Using the word "patterns" as the filter, copy each matching line from the records.

___ INFORMATION GIVEN ___

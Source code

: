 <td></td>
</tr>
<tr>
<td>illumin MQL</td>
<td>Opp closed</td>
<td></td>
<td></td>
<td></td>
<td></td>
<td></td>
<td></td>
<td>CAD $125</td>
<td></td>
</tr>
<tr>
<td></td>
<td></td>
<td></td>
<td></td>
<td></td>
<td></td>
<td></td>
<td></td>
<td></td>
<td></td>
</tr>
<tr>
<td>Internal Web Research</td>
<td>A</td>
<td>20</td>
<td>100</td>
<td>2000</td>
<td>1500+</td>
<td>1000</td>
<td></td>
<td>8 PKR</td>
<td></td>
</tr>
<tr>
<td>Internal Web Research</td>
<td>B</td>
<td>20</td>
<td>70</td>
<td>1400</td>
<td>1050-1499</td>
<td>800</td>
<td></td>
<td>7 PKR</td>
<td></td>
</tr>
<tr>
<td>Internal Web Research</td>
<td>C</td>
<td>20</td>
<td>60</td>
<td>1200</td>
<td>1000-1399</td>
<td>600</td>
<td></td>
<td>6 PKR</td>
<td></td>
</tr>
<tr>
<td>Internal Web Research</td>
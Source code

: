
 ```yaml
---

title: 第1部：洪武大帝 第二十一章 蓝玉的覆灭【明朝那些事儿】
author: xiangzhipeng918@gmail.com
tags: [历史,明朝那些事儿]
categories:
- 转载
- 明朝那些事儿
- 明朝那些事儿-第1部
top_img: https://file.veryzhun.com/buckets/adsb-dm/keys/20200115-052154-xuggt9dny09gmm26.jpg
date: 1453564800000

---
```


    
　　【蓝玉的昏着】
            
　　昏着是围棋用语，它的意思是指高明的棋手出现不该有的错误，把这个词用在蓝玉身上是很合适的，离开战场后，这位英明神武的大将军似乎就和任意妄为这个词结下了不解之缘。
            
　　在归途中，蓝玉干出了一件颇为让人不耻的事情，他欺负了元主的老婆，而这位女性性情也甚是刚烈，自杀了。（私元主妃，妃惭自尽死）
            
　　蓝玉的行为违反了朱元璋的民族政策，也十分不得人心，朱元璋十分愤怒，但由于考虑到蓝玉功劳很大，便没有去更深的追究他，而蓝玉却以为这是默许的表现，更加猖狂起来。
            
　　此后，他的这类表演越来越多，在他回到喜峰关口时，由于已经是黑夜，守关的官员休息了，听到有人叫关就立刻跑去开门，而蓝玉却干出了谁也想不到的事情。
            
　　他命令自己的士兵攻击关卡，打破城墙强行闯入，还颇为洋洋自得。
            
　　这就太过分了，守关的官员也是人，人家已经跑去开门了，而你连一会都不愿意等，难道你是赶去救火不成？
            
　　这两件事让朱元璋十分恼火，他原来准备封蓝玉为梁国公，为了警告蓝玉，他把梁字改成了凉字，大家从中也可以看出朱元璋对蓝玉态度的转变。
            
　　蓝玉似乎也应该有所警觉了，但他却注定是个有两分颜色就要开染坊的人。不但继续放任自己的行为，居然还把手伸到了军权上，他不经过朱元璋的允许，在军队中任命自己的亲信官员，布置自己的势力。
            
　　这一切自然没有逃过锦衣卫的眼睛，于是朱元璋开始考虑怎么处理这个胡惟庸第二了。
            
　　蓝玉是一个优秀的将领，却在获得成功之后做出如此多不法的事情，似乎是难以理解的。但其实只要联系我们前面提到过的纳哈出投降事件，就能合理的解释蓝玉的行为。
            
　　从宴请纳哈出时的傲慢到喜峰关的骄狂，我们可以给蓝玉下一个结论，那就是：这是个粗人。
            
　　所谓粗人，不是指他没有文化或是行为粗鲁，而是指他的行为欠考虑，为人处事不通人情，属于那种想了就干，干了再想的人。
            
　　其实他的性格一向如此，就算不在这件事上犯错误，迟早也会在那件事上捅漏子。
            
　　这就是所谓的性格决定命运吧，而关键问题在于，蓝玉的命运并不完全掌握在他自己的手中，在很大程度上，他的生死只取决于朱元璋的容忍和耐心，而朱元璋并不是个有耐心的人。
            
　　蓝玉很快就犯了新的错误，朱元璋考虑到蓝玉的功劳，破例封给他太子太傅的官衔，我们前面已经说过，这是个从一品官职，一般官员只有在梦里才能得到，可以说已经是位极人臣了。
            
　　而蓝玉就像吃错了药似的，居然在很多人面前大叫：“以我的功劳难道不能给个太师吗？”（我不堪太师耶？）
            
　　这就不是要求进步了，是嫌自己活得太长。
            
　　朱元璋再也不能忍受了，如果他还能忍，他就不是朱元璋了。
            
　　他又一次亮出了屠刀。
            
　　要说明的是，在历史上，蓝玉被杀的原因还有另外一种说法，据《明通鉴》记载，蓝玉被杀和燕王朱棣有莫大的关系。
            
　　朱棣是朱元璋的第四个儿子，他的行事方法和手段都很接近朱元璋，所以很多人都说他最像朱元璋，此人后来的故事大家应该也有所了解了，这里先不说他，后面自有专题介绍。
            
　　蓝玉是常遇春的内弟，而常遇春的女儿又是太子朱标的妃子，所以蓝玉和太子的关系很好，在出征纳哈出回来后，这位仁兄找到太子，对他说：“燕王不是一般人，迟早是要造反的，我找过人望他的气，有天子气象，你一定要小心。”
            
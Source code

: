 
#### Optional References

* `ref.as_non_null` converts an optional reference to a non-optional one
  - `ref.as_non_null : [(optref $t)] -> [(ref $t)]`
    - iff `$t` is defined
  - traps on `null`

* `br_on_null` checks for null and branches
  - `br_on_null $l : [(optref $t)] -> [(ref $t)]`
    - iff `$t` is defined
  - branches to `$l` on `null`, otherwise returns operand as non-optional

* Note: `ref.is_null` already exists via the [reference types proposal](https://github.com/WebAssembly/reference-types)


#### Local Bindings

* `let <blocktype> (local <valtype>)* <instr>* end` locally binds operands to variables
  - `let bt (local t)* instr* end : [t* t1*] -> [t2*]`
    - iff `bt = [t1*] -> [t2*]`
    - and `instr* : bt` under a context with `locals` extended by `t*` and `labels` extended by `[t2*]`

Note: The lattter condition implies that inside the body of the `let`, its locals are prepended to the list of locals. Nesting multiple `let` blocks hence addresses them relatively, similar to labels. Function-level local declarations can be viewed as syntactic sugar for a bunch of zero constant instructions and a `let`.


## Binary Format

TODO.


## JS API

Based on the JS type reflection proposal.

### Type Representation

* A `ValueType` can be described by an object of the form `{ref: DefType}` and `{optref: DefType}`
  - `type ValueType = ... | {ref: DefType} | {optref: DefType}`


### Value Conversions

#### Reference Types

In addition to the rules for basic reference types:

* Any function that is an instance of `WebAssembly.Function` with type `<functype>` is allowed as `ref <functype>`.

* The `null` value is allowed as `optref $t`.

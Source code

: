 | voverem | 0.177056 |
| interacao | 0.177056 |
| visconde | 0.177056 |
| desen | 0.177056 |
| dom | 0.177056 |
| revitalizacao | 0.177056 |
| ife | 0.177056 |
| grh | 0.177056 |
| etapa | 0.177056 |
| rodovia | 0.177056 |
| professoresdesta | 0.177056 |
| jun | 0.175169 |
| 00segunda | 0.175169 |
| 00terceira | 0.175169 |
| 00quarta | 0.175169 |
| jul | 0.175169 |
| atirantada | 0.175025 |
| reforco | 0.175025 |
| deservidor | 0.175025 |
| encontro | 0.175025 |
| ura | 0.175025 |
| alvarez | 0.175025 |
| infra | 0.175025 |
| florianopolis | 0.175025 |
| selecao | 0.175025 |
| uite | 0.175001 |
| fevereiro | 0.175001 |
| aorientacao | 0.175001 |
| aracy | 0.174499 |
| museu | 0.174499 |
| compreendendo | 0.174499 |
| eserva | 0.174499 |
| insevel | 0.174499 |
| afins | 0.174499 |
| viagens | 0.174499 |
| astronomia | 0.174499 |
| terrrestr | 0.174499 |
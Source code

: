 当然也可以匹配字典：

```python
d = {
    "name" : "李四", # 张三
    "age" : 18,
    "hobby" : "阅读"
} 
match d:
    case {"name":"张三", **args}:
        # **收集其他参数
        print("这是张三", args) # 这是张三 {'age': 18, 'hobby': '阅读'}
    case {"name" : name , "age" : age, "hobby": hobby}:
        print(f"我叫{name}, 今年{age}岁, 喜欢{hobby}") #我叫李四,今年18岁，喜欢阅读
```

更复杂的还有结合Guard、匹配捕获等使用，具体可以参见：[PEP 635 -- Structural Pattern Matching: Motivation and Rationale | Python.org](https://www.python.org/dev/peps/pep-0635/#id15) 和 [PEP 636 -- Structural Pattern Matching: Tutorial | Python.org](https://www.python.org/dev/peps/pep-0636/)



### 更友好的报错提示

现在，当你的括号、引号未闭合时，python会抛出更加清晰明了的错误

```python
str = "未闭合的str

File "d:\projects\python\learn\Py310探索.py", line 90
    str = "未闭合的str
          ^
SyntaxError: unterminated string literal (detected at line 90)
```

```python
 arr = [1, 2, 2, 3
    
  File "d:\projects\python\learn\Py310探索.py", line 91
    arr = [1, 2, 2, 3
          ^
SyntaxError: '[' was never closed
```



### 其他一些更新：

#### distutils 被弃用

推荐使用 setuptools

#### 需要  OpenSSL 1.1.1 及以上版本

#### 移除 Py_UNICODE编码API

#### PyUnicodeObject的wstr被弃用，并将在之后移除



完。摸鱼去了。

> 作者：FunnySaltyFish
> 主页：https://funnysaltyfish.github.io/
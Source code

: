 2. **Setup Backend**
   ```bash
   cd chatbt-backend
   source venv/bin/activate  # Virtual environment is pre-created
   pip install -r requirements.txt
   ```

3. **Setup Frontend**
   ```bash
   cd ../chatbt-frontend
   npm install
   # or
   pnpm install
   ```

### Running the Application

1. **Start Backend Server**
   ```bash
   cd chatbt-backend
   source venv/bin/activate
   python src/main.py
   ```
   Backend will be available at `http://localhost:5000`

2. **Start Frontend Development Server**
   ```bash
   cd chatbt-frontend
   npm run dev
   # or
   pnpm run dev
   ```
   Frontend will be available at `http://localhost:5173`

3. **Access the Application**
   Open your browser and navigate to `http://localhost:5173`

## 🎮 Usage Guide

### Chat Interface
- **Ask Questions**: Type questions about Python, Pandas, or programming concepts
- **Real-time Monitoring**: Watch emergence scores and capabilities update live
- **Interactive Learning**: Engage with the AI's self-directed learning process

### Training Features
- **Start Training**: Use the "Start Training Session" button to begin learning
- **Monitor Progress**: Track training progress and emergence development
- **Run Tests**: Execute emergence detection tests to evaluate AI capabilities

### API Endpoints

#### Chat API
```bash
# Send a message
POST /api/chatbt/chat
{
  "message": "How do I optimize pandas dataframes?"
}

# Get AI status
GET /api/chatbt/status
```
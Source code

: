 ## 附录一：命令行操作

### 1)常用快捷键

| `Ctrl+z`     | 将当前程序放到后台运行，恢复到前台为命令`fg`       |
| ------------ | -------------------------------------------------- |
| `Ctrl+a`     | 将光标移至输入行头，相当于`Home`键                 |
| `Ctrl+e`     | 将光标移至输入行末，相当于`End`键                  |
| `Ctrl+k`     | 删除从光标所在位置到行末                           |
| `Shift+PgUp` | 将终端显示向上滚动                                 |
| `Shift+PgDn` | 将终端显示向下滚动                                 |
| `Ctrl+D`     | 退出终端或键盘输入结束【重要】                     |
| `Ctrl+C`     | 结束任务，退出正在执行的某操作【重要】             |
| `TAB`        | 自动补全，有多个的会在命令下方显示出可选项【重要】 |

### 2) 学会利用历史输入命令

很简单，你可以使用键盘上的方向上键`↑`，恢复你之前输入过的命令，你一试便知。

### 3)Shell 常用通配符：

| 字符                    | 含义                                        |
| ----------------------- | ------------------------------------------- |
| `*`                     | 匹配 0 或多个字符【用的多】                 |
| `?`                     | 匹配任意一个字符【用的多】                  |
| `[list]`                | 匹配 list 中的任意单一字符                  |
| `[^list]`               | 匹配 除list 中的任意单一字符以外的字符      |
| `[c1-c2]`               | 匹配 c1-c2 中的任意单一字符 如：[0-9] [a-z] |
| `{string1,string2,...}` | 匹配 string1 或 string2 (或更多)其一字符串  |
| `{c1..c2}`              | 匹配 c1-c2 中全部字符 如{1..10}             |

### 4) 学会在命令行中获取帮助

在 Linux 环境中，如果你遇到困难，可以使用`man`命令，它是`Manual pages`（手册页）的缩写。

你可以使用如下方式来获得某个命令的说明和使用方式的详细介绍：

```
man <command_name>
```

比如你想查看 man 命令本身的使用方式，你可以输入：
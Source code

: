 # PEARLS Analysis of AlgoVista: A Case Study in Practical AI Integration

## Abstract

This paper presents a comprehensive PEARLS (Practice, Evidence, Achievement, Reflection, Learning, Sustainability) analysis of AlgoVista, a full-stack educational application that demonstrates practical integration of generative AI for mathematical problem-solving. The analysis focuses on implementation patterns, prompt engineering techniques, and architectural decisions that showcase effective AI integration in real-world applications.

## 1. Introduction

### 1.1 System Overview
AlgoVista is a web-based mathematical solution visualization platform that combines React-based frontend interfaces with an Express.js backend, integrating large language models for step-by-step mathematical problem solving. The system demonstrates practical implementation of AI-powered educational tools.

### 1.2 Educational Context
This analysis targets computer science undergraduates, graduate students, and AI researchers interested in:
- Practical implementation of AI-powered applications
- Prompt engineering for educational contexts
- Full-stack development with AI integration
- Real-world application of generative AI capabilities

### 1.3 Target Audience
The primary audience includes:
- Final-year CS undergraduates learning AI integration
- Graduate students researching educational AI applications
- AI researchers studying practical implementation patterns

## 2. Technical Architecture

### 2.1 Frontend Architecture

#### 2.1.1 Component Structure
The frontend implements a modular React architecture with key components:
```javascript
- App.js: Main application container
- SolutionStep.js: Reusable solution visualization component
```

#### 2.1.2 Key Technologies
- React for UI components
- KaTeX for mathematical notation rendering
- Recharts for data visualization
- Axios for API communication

___

WORKED SOLUTION:
This paper presents a comprehensive PEARLS (Practice, Evidence, Achievement, Reflection, Learning, Sustainability) analysis of AlgoVista, a full-stack educational application that demonstrates practical integration of generative AI for mathematical problem-solving. The analysis focuses on implementation patterns, prompt engineering techniques, and architectural decisions that showcase effective AI integration in real-world applications.
- AI researchers studying practical implementation patterns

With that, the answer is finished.